# Museum Opens at Vernon Cadet Camp



## Rifleman62 (14 Jul 2013)

http://www.am1150.ca/News/Local/Vernon/Story.aspx?ID=2004024

*Museum Opens at Vernon Cadet Camp* 

Ribbon cutting Friday

7/12/2013

Just off Highway 97 at the Vernon Military Camp is a small, reddish brown, nondescript wooden building anyone driving along the highway could easily overlook. But it has a long history. During World War II it was the military post office serving the thousands of soldiers who trained in Vernon. In the 1970s, it became a guard house and the offices of the military police.

The refurbished building will open its doors to tell the story of not only 63 years of the history of the Vernon Army Cadet Summer Training Centre, but also of the military history of Vernon that stretches back more than 100 years.

Former cadet Francois Arseneault, who spent two summers at the camp in the late 70s and later became a collector of camp memorabilia, wondered if it, "wouldn't be a great idea if we built a museum." He envisioned a place at the camp to house and display not only photographs, but artifacts as well. For the past 20 years, Arseneault has researched the history of the camp, gathering material for his web site (www.armycadethistory.com) and for the lectures he presented to cadets.

Vernon Museum and Archives Director Ron Candy said, "Showcasing the camp's history is something we wanted to do for years. It's a natural satellite museum."
With a limited budget, the two men, along with staff from the museum and archives, set out to create the displays. Panels display photographs and historic details from each of the 63 years the camp has been in operation. "We relied on newspaper accounts, interviews, personal stories and photographs to recreate the feel of each year," Arseneault said.

One of the display cabinets contains the uniform of a Cadet Services of Canada officer from the 1950s. Another displays copies of documents from the war years.
"We can't talk about the cadet camp without tying in the history of the early militia units, WWI and WWII. Vernon has a long military history and the presence of the camp has had a direct effect on the city, socially and economically," said Candy. "There were times when the population of the camp was greater than that of the city."

Many of the items, especially the photographs, have never been displayed before. More than 800 photographs are included in the display panels. "Our goal is to help educate the cadets about the roots of their program. Some of them are second and third generation cadets, but they have limited knowledge of the camp and its history," said Arseneault.

Commanding Officer Lt.-Col Lyle Johnson has spent a total of 16 summers on staff at VACSTC. "I'm excited and happy to be part of the process of creating an annex that will become a lasting memory for cadets at the training centre." He also expressed appreciation for the efforts of Arseneault. "He has dedicated many hours, not only recently but over the years towards this project."

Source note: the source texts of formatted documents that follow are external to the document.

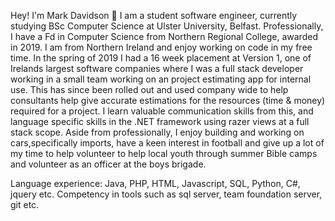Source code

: Hey! I'm Mark Davidson :wave:
I am a student software engineer, currently studying BSc Computer Science at Ulster University, Belfast.
Professionally, I have a Fd in Computer Science from Northern Regional College, awarded in 2019.
I am from Northern Ireland and enjoy working on code in my free time.
In the spring of 2019 I had a 16 week placement at Version 1, one of Irelands largest software companies where I was a full stack developer working in a small team working on an project estimating app for internal use. This has since been rolled out and used company wide to help consultants help give accurate estimations for the resources (time & money) required for a project. I learn valuable communication skills from this, and language specific skills in the .NET framework using razer views at a full stack scope.
Aside from professionally, I enjoy building and working on cars,specifically imports, have a keen interest in football and give up a lot of my time to help volunteer to help local youth through summer Bible camps and volunteer as an officer at the boys brigade.

Language experience:  Java, PHP, HTML, Javascript, SQL, Python, C#, jquery etc.
Competency in tools such as sql server, team foundation server, git etc.

<?php echo Thank's for reading! ?>
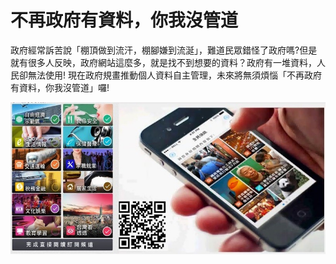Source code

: # 不再政府有資料，你我沒管道

政府經常訴苦說「棚頂做到流汗，棚腳嫌到流涎」，難道民眾錯怪了政府嗎?但是就有很多人反映，政府網站這麼多，就是找不到想要的資料？政府有一堆資料，人民卻無法使用!
現在政府規畫推動個人資料自主管理，未來將無須煩惱「不再政府有資料，你我沒管道」囉!

![](22.jpg)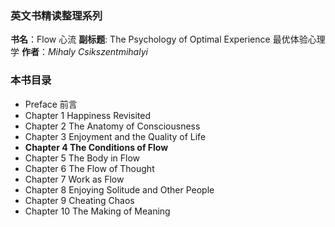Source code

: ### 英文书精读整理系列
**书名**：Flow 心流 
**副标题**: The Psychology of Optimal Experience  最优体验心理学
**作者**：*Mihaly Csikszentmihalyi*

### 本书目录
*  Preface 前言
* Chapter 1 Happiness Revisited
* Chapter 2 The Anatomy of Consciousness 
* Chapter 3 Enjoyment and the Quality of Life
* **Chapter 4 The Conditions of Flow** 
* Chapter 5 The Body in Flow
* Chapter 6 The Flow of Thought 
* Chapter 7 Work as Flow 
* Chapter 8 Enjoying Solitude and Other People 
* Chapter 9 Cheating Chaos 
* Chapter 10 The Making of Meaning 
 

 

 
 

 

 

 

 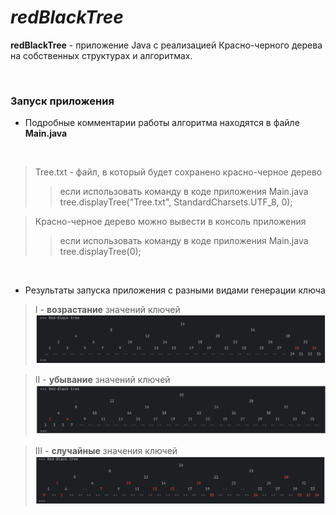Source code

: # *redBlackTree*

**redBlackTree** - приложение Java с реализацией Красно-черного дерева на собственных структурах и алгоритмах.

<br>

### Запуск приложения

- Подробные комментарии работы алгоритма находятся в файле **Main.java**
<br/>

> Tree.txt - файл, в который будет сохранено красно-черное дерево
>> если использовать команду в коде приложения Main.java<br/>
>> tree.displayTree("Tree.txt", StandardCharsets.UTF_8, 0);

> Красно-черное дерево можно вывести в консоль приложения
>> если использовать команду в коде приложения Main.java<br/>
>> tree.displayTree(0);

<br/>

- Результаты запуска приложения с разными видами генерации ключа


> I - **возрастание** значений ключей
![Increasing keys](./img/Increasing_keys.png)

> II - **убывание** значений ключей
![Decreasing keys](./img/Decreasing_keys.png)

> III - **случайные** значения ключей
![Random keys](./img/Random_keys.png)

<br>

One room in particular will interest visitors. "We don't want to give everything away in advance," said Arseneault, "but with the use of wall sized mirrors, we'll recreate the look of a barracks room from the mid-seventies."

"It's been a team effort," said Candy, crediting Vernon archivist Barb Bell, data base manager Liz Ellison and artifact cataloguer June Mitchell as key members of his staff who contributed to creating the displays.

"Volunteer donations have financed the project so far," said Arseneault, and he is looking for donations and sponsors to not only complete the project but to expand its displays in the future.

Ribbon cutting for the new museum will take place on Friday afternoon at 3:00 pm and attendance is by invitation only. "We'll be booking escorted tours, as we do with the murals in downtown Vernon and the ghost tours in the fall," said Candy.


http://www.castanet.net/edition/news-story-95024--.htm

*100 Years of Military History*

by Melissa Ligertwood - Vernon Correspondent 

Jul 13, 2013 

What began as a boyhood journey has come full circle for one former Vernon Military Camp army cadet.
Francois Arseneault was 15 years old in 1978 when he boarded a plane for the first time, traveling first from Calgary to Edmonton and eventually landing at the Kelowna airport.

“There were no school buses back then. It was army trucks and army jeeps. It was army life,” says Arseneault.

His experiences at the camp had a profound effect on him, he says, forever changing his life and saving him when he needed to be saved.

“We craved the discipline, we craved the challenges, we craved the lifestyle. It didn’t matter what our sergeants threw at us, we ate it up,” he says.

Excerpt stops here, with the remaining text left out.